Do the vast majority of us have various affective disorders which lead to chronic reliance on substances or behaviours?

Or is addiction a unitary disorder in it’s own right? A disorder neuro science and psychology knows little about – so little they relegate all it’s emotion dysfunction to that of co-morbidity?

The answers to these questions seem more urgent now than ever before?
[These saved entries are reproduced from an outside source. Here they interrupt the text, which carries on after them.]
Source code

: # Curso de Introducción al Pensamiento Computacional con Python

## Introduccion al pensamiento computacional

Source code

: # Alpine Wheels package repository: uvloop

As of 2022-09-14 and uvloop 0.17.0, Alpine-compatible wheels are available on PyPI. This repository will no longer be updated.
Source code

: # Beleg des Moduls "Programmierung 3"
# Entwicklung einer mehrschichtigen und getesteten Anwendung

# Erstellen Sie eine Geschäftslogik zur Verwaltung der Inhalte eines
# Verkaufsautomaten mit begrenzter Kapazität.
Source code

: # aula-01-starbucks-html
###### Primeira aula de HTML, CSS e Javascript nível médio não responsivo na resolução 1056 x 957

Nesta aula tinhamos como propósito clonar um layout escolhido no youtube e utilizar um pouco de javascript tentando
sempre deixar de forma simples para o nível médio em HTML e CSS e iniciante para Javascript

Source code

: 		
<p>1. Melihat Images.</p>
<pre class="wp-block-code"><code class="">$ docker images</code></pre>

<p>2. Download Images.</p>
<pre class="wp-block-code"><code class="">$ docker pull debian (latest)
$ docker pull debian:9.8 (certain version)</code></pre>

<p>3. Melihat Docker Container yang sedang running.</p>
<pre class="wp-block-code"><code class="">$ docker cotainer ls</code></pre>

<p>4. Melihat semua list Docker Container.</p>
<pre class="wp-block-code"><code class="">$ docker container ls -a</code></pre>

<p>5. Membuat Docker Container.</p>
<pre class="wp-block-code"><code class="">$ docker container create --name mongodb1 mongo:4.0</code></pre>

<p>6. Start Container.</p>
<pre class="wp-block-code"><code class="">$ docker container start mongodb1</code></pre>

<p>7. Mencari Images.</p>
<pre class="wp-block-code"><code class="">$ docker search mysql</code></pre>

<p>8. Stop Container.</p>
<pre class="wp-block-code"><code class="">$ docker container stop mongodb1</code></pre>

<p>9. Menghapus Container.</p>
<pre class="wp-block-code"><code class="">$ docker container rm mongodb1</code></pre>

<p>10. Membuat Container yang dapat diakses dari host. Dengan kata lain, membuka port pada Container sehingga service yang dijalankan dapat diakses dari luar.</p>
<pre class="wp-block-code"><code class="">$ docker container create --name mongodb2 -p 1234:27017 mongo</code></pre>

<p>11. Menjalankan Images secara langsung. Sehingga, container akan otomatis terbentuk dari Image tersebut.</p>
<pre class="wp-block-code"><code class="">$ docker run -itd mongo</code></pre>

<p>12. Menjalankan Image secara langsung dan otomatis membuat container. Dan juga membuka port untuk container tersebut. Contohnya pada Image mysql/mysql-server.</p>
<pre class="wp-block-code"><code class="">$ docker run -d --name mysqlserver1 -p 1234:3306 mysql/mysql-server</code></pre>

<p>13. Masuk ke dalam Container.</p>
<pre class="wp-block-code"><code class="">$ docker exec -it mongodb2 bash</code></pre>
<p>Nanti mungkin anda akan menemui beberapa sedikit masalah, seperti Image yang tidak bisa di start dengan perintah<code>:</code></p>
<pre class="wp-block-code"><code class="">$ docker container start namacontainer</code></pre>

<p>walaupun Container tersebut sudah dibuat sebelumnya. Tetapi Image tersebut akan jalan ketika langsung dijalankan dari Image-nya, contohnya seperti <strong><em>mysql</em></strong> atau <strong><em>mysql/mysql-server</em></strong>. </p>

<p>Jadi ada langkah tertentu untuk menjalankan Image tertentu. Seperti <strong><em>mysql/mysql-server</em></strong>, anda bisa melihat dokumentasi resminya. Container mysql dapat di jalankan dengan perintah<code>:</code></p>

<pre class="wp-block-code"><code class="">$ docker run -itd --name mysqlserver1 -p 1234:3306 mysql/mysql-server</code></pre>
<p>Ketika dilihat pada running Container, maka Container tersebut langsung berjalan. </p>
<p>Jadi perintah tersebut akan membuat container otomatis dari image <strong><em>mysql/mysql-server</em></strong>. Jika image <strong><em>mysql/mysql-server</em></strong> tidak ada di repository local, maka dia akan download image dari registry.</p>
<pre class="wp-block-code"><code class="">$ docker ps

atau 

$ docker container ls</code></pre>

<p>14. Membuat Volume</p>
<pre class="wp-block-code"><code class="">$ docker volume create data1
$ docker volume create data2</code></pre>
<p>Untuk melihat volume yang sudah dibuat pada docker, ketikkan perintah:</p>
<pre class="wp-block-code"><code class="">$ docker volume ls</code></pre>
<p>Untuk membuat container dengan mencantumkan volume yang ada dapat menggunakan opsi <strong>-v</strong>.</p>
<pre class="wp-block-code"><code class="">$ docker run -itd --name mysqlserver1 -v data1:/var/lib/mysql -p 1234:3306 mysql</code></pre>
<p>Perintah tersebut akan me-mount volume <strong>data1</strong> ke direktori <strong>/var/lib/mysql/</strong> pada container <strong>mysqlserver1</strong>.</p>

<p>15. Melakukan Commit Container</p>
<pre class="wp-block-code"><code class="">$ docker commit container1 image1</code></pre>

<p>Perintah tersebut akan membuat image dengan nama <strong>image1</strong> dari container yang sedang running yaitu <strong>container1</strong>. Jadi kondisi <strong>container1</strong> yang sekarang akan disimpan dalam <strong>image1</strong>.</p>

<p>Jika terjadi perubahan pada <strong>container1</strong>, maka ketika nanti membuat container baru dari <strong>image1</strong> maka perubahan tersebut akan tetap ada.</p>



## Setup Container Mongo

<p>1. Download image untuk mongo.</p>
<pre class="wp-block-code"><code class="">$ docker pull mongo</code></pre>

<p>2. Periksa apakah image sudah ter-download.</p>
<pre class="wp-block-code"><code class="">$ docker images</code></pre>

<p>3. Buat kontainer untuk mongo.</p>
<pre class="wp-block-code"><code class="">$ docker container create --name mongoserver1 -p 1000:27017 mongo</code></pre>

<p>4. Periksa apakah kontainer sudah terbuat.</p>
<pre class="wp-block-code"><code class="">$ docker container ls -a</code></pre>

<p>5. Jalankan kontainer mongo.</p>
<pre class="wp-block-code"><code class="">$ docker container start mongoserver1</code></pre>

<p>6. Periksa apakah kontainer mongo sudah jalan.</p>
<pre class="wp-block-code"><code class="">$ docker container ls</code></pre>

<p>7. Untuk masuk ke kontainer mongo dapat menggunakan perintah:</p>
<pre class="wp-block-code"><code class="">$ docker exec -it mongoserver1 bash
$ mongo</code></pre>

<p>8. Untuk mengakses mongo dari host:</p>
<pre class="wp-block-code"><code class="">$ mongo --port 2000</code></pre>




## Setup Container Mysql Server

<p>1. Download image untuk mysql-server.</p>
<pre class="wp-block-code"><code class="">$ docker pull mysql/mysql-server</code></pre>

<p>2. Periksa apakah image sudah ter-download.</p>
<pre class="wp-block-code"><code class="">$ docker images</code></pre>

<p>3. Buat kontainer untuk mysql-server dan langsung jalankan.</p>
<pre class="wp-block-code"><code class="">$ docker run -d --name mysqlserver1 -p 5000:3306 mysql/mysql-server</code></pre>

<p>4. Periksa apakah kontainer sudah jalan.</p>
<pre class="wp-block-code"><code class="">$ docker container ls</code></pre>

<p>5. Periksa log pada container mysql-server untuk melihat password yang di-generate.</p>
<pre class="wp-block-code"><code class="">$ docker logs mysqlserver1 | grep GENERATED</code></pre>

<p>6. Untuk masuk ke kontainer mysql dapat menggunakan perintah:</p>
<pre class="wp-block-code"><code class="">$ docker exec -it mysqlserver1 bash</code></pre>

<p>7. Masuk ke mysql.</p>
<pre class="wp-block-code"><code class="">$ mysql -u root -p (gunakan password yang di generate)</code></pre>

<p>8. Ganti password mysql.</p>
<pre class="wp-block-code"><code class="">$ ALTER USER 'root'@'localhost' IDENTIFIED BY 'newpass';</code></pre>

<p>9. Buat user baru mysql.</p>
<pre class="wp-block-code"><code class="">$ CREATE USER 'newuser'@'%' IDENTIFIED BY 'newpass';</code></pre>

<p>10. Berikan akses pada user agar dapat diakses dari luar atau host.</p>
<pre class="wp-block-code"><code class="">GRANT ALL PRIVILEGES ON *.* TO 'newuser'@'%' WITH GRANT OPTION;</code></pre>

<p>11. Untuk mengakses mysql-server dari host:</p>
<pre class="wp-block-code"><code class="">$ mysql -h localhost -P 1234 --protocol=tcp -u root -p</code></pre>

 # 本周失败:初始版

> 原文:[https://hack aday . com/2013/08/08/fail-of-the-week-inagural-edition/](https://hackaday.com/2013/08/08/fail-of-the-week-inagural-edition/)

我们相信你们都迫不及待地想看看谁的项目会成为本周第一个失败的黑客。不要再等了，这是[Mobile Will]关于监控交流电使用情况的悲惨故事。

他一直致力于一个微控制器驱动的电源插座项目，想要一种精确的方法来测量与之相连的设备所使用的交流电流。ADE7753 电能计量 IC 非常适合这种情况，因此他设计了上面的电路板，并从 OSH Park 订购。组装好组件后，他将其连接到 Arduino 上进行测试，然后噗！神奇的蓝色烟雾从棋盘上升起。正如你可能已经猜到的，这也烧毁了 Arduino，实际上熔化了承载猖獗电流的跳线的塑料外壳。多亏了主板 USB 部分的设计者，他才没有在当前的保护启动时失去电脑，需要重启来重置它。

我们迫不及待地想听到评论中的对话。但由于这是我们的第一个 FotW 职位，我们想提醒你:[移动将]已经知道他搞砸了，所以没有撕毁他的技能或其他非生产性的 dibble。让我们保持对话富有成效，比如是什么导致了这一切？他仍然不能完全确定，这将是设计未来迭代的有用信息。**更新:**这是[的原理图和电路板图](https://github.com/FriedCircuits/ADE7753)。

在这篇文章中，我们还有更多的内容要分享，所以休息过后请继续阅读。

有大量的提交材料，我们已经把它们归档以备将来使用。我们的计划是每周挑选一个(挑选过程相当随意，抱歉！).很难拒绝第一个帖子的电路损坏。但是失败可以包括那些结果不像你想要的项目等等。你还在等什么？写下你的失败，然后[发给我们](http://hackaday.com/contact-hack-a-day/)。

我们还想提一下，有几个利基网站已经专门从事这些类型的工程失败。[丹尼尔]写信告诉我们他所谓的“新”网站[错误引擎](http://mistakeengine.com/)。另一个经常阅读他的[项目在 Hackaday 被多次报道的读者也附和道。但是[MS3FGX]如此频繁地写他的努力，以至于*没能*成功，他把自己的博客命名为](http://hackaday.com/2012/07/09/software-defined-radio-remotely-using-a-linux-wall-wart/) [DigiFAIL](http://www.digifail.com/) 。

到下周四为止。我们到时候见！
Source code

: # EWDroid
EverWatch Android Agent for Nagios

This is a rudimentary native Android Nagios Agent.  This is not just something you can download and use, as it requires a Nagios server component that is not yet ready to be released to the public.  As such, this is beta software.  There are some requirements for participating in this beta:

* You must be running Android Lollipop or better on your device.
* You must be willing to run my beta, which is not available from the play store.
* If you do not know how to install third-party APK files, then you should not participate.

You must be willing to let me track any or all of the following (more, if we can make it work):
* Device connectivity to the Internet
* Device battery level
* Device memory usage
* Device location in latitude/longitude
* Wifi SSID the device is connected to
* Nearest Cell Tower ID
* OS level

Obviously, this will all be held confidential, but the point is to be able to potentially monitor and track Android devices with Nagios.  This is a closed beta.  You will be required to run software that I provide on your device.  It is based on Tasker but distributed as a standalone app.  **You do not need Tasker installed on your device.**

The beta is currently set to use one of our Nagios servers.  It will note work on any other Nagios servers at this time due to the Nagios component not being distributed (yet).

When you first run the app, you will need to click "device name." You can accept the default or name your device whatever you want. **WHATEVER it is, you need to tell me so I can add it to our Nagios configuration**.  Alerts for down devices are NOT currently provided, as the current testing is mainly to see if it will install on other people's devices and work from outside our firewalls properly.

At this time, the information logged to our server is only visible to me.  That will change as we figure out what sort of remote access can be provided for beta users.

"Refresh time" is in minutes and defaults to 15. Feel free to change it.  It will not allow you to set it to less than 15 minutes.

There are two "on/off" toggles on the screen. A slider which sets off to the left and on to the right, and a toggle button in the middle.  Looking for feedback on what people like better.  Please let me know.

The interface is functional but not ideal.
In this page we will attempt to answer some of these questions.

We will address the reality that addiction shares a  multitude of cognitive distortions and maladaptive responses and behaviours with other affective disorders.

Why is this? Are these disorders different and how so?

Are there similar underlying neuro-mechanisms with all these disorders?

What it is about addiction that sets it out as a disorder separate from all other disorders?

For example, we believe addiction has a distress based impulsivity at its core which is based on a lack of emotion clarity and differentiation which results in risky (impulsive) maladaptive decision making. This appears to differentiate addiction from other affective disorders?

This makes addiction a disorder of “just one more…that’s all I need” – it is an affective disorder which results in a motivation to alter feelings via external means.

One may also be able to use certain scales such the Difficulties in Emotion Regulation DERS scale which appears to be able to differentiate between different disorders.

Ultimately, are all these disorders similar in their emotion dysregulation but not in the manifestation of this emotion dysregulation in terms of manifest behaviour?

Have we been diagnosing some affective disorders for years when they are often addictive disorders in disguise?